Thursday , March 28, 2024

Why a Regional Bank Is Going With Chip-And-PIN for Its EMV Credit Cards

By Jim Daly

They’re few and far between, but another U.S. issuer, regional banking company First Niagara Financial Group Inc., has committed itself to issuing EMV credit cards of the chip-and-PIN variety. Buffalo, N.Y.-based First Niagara announced just before the U.S. EMV liability shift took effect that it will convert its entire 250,000 credit card portfolio to chip-and-PIN as well as its 900,000-card debit portfolio by early 2016.

Retailers are pushing hard for chip-and-PIN on credit cards, but issuers are divided. While most U.S. issuers are requiring PIN authentication with their new EMV debit cards, most also are sticking with signature authentication for credit cards.

Issuers’ oft-stated rationale is that cardholders are used to entering PINs with debit transactions, but not with credit. Plus, some issuers claim their processors don’t support PIN entry on credit transactions yet, or that the costs for implementing chip-and-PIN don’t outweigh the reduced fraud.

The EMV microprocessor generates a one-time code and effectively thwarts most counterfeit fraud, while the addition of PIN entry can stop lost-and-stolen card fraud—which isn’t as big as counterfeit fraud. The most prominent U.S. chip-and-PIN credit card proponent so far has been State Employees Credit Union.

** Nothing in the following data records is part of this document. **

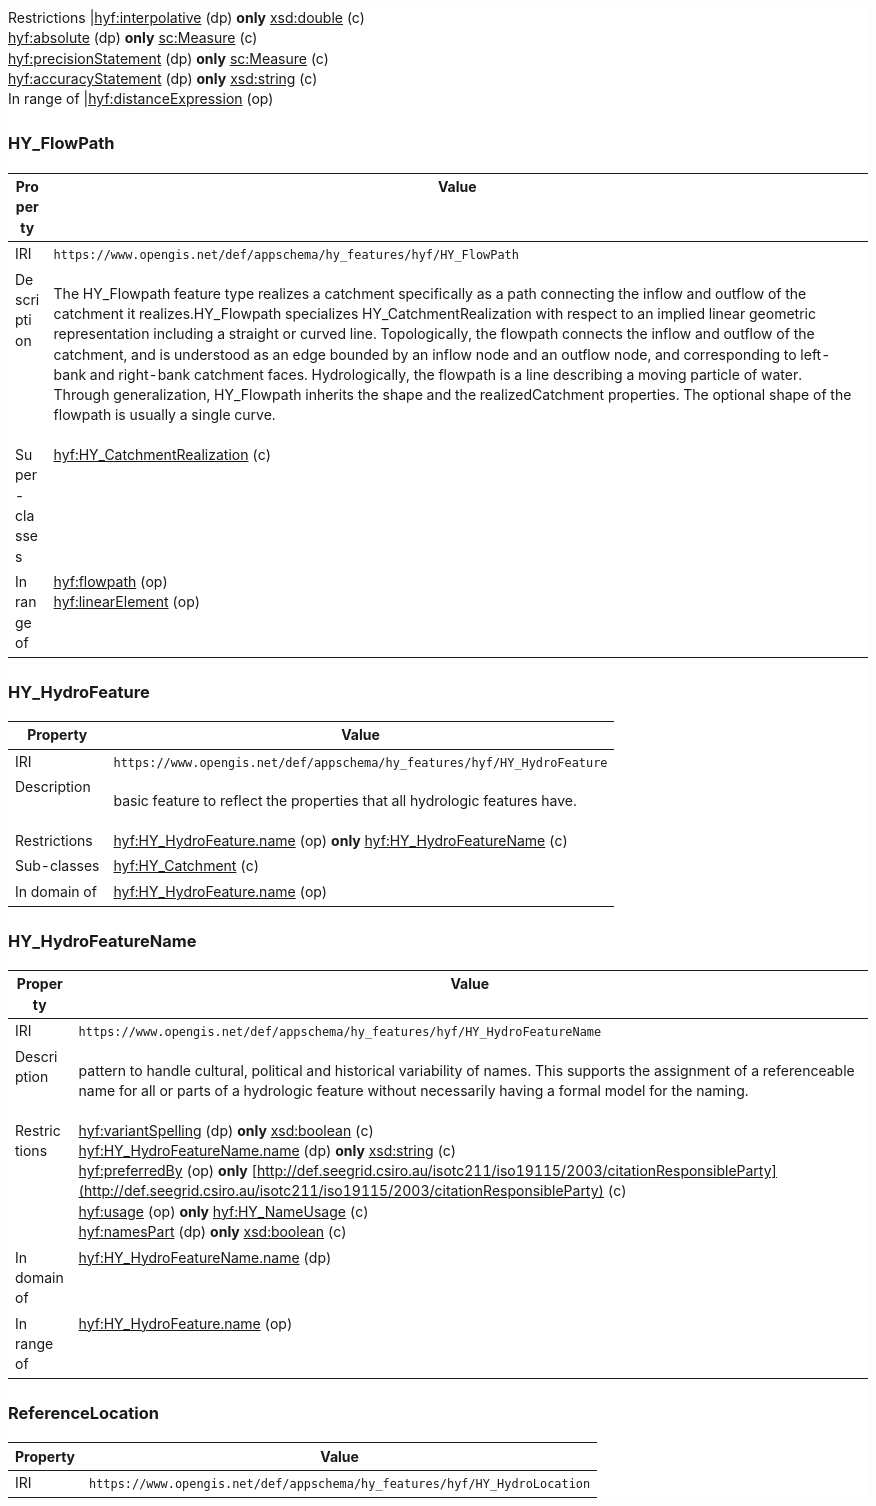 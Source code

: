 Restrictions |[hyf:interpolative](interpolative) (dp) **only** [xsd:double](http://www.w3.org/2001/XMLSchema#double) (c)<br />[hyf:absolute](absolute) (dp) **only** [sc:Measure](http://shapechange.net/resources/ont/base#Measure) (c)<br />[hyf:precisionStatement](precisionStatement) (dp) **only** [sc:Measure](http://shapechange.net/resources/ont/base#Measure) (c)<br />[hyf:accuracyStatement](accuracyStatement) (dp) **only** [xsd:string](http://www.w3.org/2001/XMLSchema#string) (c)<br />
In range of |[hyf:distanceExpression](distanceExpression) (op)<br />
### HY_FlowPath
Property | Value
--- | ---
IRI | `https://www.opengis.net/def/appschema/hy_features/hyf/HY_FlowPath`
Description | <p>The HY_Flowpath feature type realizes a catchment specifically as a path connecting the inflow and outflow of the catchment it realizes.HY_Flowpath specializes HY_CatchmentRealization with respect to an implied linear geometric representation including a straight or curved line. Topologically, the flowpath connects the inflow and outflow of the catchment, and is understood as an edge bounded by an inflow node and an outflow node, and corresponding to left-bank and right-bank catchment faces. Hydrologically, the flowpath is a line describing a moving particle of water. Through generalization, HY_Flowpath inherits the shape and the realizedCatchment properties. The optional shape of the flowpath is usually a single curve.</p>
Super-classes |[hyf:HY_CatchmentRealization](HY_CatchmentRealization) (c)<br />
In range of |[hyf:flowpath](flowpath) (op)<br />[hyf:linearElement](linearElement) (op)<br />
### HY_HydroFeature
Property | Value
--- | ---
IRI | `https://www.opengis.net/def/appschema/hy_features/hyf/HY_HydroFeature`
Description | <p>basic feature to reflect the properties that all hydrologic features have.</p>
Restrictions |[hyf:HY_HydroFeature.name](HY_HydroFeature.name) (op) **only** [hyf:HY_HydroFeatureName](HY_HydroFeatureName) (c)<br />
Sub-classes |[hyf:HY_Catchment](HY_Catchment) (c)<br />
In domain of |[hyf:HY_HydroFeature.name](HY_HydroFeature.name) (op)<br />
### HY_HydroFeatureName
Property | Value
--- | ---
IRI | `https://www.opengis.net/def/appschema/hy_features/hyf/HY_HydroFeatureName`
Description | <p>pattern to handle cultural, political and historical variability of names. This supports the assignment of a referenceable name for all or parts of a hydrologic feature without necessarily having a formal model for the naming.</p>
Restrictions |[hyf:variantSpelling](variantSpelling) (dp) **only** [xsd:boolean](http://www.w3.org/2001/XMLSchema#boolean) (c)<br />[hyf:HY_HydroFeatureName.name](HY_HydroFeatureName.name) (dp) **only** [xsd:string](http://www.w3.org/2001/XMLSchema#string) (c)<br />[hyf:preferredBy](preferredBy) (op) **only** [http://def.seegrid.csiro.au/isotc211/iso19115/2003/citationResponsibleParty](http://def.seegrid.csiro.au/isotc211/iso19115/2003/citationResponsibleParty) (c)<br />[hyf:usage](usage) (op) **only** [hyf:HY_NameUsage](HY_NameUsage) (c)<br />[hyf:namesPart](namesPart) (dp) **only** [xsd:boolean](http://www.w3.org/2001/XMLSchema#boolean) (c)<br />
In domain of |[hyf:HY_HydroFeatureName.name](HY_HydroFeatureName.name) (dp)<br />
In range of |[hyf:HY_HydroFeature.name](HY_HydroFeature.name) (op)<br />
### ReferenceLocation
Property | Value
--- | ---
IRI | `https://www.opengis.net/def/appschema/hy_features/hyf/HY_HydroLocation`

But Justin Bigham, head of consumer product management at First Niagara, says consumers want to use personal identification numbers with all of their cards. He cites a MasterCard Inc. survey saying that 62% of consumers polled prefer PINs. “It’s the most secure form,” he says.

First Niagara carefully considered the argument that Americans aren’t used to entering PINs with credit card transactions. It concluded they could adapt, as have consumers in Canada and Europe, where chip-and-PIN authentication is common though not universal. One reason—most credit card holders also have a debit card, so PIN entry is not a foreign concept to them.

“We were very confident [that] the one con, a change in customer experience, we felt we could change-manage that,” says Bigham. A big part of that “change management” will come from an upcoming consumer awareness and education program by the company, which has about First Niagara Bank 390 branches in New York, Pennsylvania, Connecticut, and Massachusetts.

First Niagara tested EMV cards with about 50 employees for a month. While Bigham said employees are “somewhat biased” about payments, most transactions went quickly and smoothly, and there were enough merchant locations already live with EMV terminals that the bank concluded it could go ahead and roll out chip-and-PIN to its customer base. “The reception, the experience they had was very, very positive,” he says. Bigham himself made purchases at a Starbucks in Denver, at a Buffalo pizza place and Home Depot store, and at multiple stores in nearby Canada.

All of First Niagara’s credit and debit cards are MasterCards.